Вместе с тем, Беркли придерживался мнения, что индивидуальный разум не субъективно определяет свой опыт мира, как если бы последний был просто фантазией, подчиняющейся своеобразию восприятия или иной личности. Причиной же того, что мир воспринимается объективно, что разные люди во все времена воспринимают мир более или менее одинаково и что этому миру присущ устойчивый порядок, является тот факт, что и мир, и его порядок находятся в зависимости от Разума Всеобщего, превосходящего разум всех вообще индивидов, а именно – Божественного Разума. Этот Вселенский Разум порождает в умах отдельных людей чувственные идеи согласно определенным правилам, и постоянное соприкосновение с такими идеями постепенно открывает человеку "законы природы". Именно такое Положение вещей допускает саму возможность науки. Для науки не является препятствием признание нематериального основания чувственных данных, Ибо она может и дальше изучать объекты, вполне примирившись с сознанием того, что они остаются объектами для разума, не будучи даже внешними материальными субстанциями, а представляя собой неизменно возобновляющиеся сочетания чувственных качеств. Философу не стоит заботиться о проблемах, которые создал Локк, пытаясь отобразить внешнюю материальную реальность, ускользавшую от определенного подтверждения, – потому что материальный мир как таковой не существует. Конечную истину составляют умственные идеи. Таким образом, Беркли стремился сохранить эмпирическую направленность и разрешить проблемы, поставленные теорией подобия Локка, сохранив при этом духовные основания человеческого опыта и естествознания.

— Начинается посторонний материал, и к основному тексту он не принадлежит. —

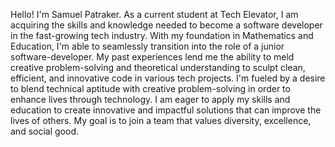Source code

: Hello! I'm Samuel Patraker. As a current student at Tech Elevator, I am acquiring the skills and knowledge needed to become a software developer in the fast-growing tech industry. With my foundation in Mathematics and Education, I'm able to seamlessly transition into the role of a junior software-developer. My past experiences lend me the ability to meld creative problem-solving and theoretical understanding to sculpt clean, efficient, and innovative code in various tech projects. I'm fueled by a desire to blend technical aptitude with creative problem-solving in order to enhance lives through technology. I am eager to apply my skills and education to create innovative and impactful solutions that can improve the lives of others. My goal is to join a team that values diversity, excellence, and social good.
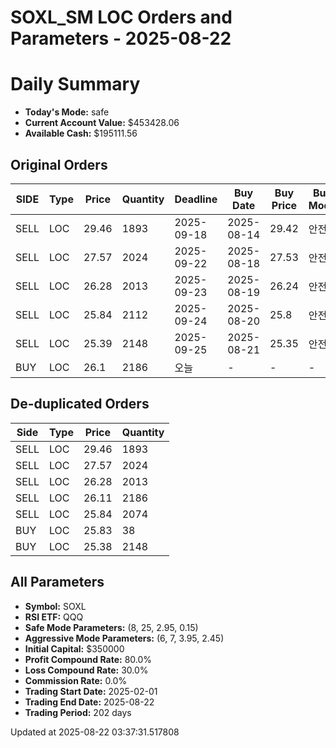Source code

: # SOXL_SM LOC Orders and Parameters - 2025-08-22

# Daily Summary

- **Today's Mode:** safe
- **Current Account Value:** $453428.06
- **Available Cash:** $195111.56

## Original Orders

| SIDE | Type | Price | Quantity | Deadline | Buy Date | Buy Price | Buy Mode |
|------|------|-------|----------|----------|----------|-----------|----------|
| SELL | LOC | 29.46 | 1893 | 2025-09-18 | 2025-08-14 | 29.42 | 안전 |
| SELL | LOC | 27.57 | 2024 | 2025-09-22 | 2025-08-18 | 27.53 | 안전 |
| SELL | LOC | 26.28 | 2013 | 2025-09-23 | 2025-08-19 | 26.24 | 안전 |
| SELL | LOC | 25.84 | 2112 | 2025-09-24 | 2025-08-20 | 25.8 | 안전 |
| SELL | LOC | 25.39 | 2148 | 2025-09-25 | 2025-08-21 | 25.35 | 안전 |
| BUY | LOC | 26.1 | 2186 | 오늘 | - | - | - |

## De-duplicated Orders

| Side | Type | Price | Quantity |
|------|------|-------|----------|
| SELL | LOC | 29.46 | 1893 |
| SELL | LOC | 27.57 | 2024 |
| SELL | LOC | 26.28 | 2013 |
| SELL | LOC | 26.11 | 2186 |
| SELL | LOC | 25.84 | 2074 |
| BUY | LOC | 25.83 | 38 |
| BUY | LOC | 25.38 | 2148 |

## All Parameters

- **Symbol:** SOXL
- **RSI ETF:** QQQ
- **Safe Mode Parameters:** (8, 25, 2.95, 0.15)
- **Aggressive Mode Parameters:** (6, 7, 3.95, 2.45)
- **Initial Capital:** $350000
- **Profit Compound Rate:** 80.0%
- **Loss Compound Rate:** 30.0%
- **Commission Rate:** 0.0%
- **Trading Start Date:** 2025-02-01
- **Trading End Date:** 2025-08-22
- **Trading Period:** 202 days

Updated at 2025-08-22 03:37:31.517808
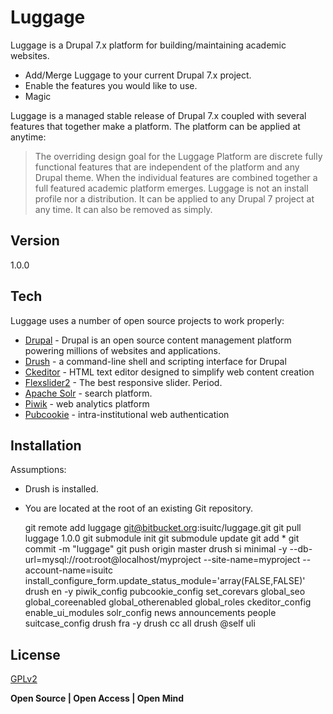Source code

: Luggage
=========

Luggage is a Drupal 7.x platform for building/maintaining academic websites.

  - Add/Merge Luggage to your current Drupal 7.x project.
  - Enable the features you would like to use.
  - Magic

Luggage is a managed stable release of Drupal 7.x coupled with several features that together make a platform. The platform can be applied at anytime:

> The overriding design goal for the Luggage Platform are discrete fully functional features that are independent of the platform and any Drupal theme.
> When the individual features are combined together a full featured academic platform emerges.
> Luggage is not an install profile nor a distribution. It can be applied to any Drupal 7 project at any time.
> It can also be removed as simply.

Version
----

1.0.0

Tech
-----------

Luggage uses a number of open source projects to work properly:

* [Drupal][] - Drupal is an open source content management platform powering millions of websites and applications.
* [Drush][] - a command-line shell and scripting interface for Drupal
* [Ckeditor][] - HTML text editor designed to simplify web content creation
* [Flexslider2][] - The best responsive slider. Period.
* [Apache Solr][] - search platform.
* [Piwik][] - web analytics platform
* [Pubcookie][] - intra-institutional web authentication

Installation
--------------

Assumptions:
* Drush is installed.
* You are located at the root of an existing Git repository.

	git remote add luggage git@bitbucket.org:isuitc/luggage.git
	git pull luggage 1.0.0
	git submodule init
	git submodule update
	git add *
	git commit -m "luggage"
	git push origin master
	drush si minimal -y --db-url=mysql://root:root@localhost/myproject --site-name=myproject --account-name=isuitc install_configure_form.update_status_module='array(FALSE,FALSE)'
	drush en -y piwik_config pubcookie_config set_corevars global_seo global_coreenabled global_otherenabled global_roles ckeditor_config enable_ui_modules solr_config news announcements people suitcase_config
	drush fra -y
	drush cc all
	drush @self uli

License
----

[GPLv2][]


**Open Source | Open Access | Open Mind**

[Drupal]:http://drupal.org/
[Drush]:https://github.com/drush-ops/drush
[Ckeditor]:http://ckeditor.com/
[Flexslider2]:http://flexslider.woothemes.com/
[Apache Solr]:http://lucene.apache.org/solr/
[Piwik]:http://piwik.org/
[Pubcookie]:http://www.pubcookie.org/
[GPLv2]:http://www.gnu.org/licenses/gpl-2.0.html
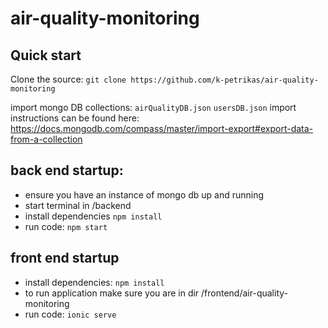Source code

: # air-quality-monitoring

## Quick start
Clone the source:
`git clone https://github.com/k-petrikas/air-quality-monitoring`

import mongo DB collections:
`airQualityDB.json`
`usersDB.json`
import instructions can be found here: https://docs.mongodb.com/compass/master/import-export#export-data-from-a-collection


## back end startup:
- ensure you have an instance of mongo db up and running
- start terminal in /backend
- install dependencies
`npm install`
- run code: 
`npm start`



## front end startup
- install dependencies:
`npm install`
- to run application make sure you are in dir /frontend/air-quality-monitoring
- run code:
`ionic serve`
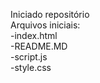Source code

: Iniciado repositório<br>
Arquivos iniciais:<br>
-index.html<br>
-README.MD<br>
-script.js<br>
-style.css<br><br>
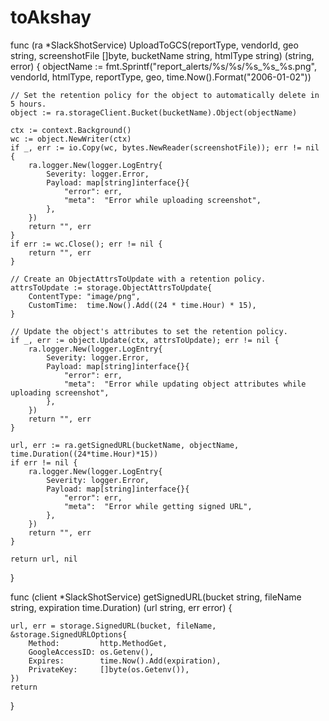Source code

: # toAkshay

func (ra *SlackShotService) UploadToGCS(reportType, vendorId, geo string, screenshotFile []byte, bucketName string, htmlType string) (string, error) {
	objectName := fmt.Sprintf("report_alerts/%s/%s/%s_%s_%s.png", vendorId, htmlType, reportType, geo, time.Now().Format("2006-01-02"))

	// Set the retention policy for the object to automatically delete in 5 hours.
	object := ra.storageClient.Bucket(bucketName).Object(objectName)

	ctx := context.Background()
	wc := object.NewWriter(ctx)
	if _, err := io.Copy(wc, bytes.NewReader(screenshotFile)); err != nil {
		ra.logger.New(logger.LogEntry{
			Severity: logger.Error,
			Payload: map[string]interface{}{
				"error": err,
				"meta":  "Error while uploading screenshot",
			},
		})
		return "", err
	}
	if err := wc.Close(); err != nil {
		return "", err
	}

	// Create an ObjectAttrsToUpdate with a retention policy.
	attrsToUpdate := storage.ObjectAttrsToUpdate{
		ContentType: "image/png",
		CustomTime:  time.Now().Add((24 * time.Hour) * 15),
	}

	// Update the object's attributes to set the retention policy.
	if _, err := object.Update(ctx, attrsToUpdate); err != nil {
		ra.logger.New(logger.LogEntry{
			Severity: logger.Error,
			Payload: map[string]interface{}{
				"error": err,
				"meta":  "Error while updating object attributes while uploading screenshot",
			},
		})
		return "", err
	}

	url, err := ra.getSignedURL(bucketName, objectName, time.Duration((24*time.Hour)*15))
	if err != nil {
		ra.logger.New(logger.LogEntry{
			Severity: logger.Error,
			Payload: map[string]interface{}{
				"error": err,
				"meta":  "Error while getting signed URL",
			},
		})
		return "", err
	}

	return url, nil
}

func (client *SlackShotService) getSignedURL(bucket string, fileName string, expiration time.Duration) (url string, err error) {

	url, err = storage.SignedURL(bucket, fileName, &storage.SignedURLOptions{
		Method:         http.MethodGet,
		GoogleAccessID: os.Getenv(),
		Expires:        time.Now().Add(expiration),
		PrivateKey:     []byte(os.Getenv()),
	})
	return
}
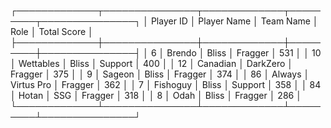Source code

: ┌─────────────┬───────────────┬─────────────┬─────────┬───────────────┐
│   Player ID │ Player Name   │ Team Name   │ Role    │   Total Score │
├─────────────┼───────────────┼─────────────┼─────────┼───────────────┤
│           6 │ Brendo        │ Bliss       │ Fragger │           531 │
│          10 │ Wettables     │ Bliss       │ Support │           400 │
│          12 │ Canadian      │ DarkZero    │ Fragger │           375 │
│           9 │ Sageon        │ Bliss       │ Fragger │           374 │
│          86 │ Always        │ Virtus Pro  │ Fragger │           362 │
│           7 │ Fishoguy      │ Bliss       │ Support │           358 │
│          84 │ Hotan         │ SSG         │ Fragger │           318 │
│           8 │ Odah          │ Bliss       │ Fragger │           286 │
└─────────────┴───────────────┴─────────────┴─────────┴───────────────┘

За Беркли, в свою очередь, последовал Дэвид Юм, который довел эмпирическую критику эпистемологии до предельной крайности, воспользовавшись прозрением Беркли, но устремив его в ином направлении, характерном скорее для современного мышления – отражающем тот светский скептицизм, который все громче заявлял о себе от Монтеня до Бейля и эпохи Просвещения. Будучи эмпириком, укоренявшим всякое человеческое Познание в чувственном опыте, Юм в целом соглашался с основными положениями Локка, соглашался он и с критикой Беркли в адрес теории подобия Локка, но он не был согласен с идеалистическими выводами Беркли. В Действительности человеческий опыт относится только к сфере феноменального и к чувственным впечатлениям, однако никоим образом невозможно делать какие-либо утверждения относительно того, что находится по ту сторону чувственных впечатлений – будь то некая духовная реальность или нечто другое. Подобно Беркли, Юм не принимал взглядов Локка на приближение к субстанции восприятия, однако не принимал он и проведенного Беркли отождествления внешних объектов с внутренними идеями, укорененными в верховном разуме Бога.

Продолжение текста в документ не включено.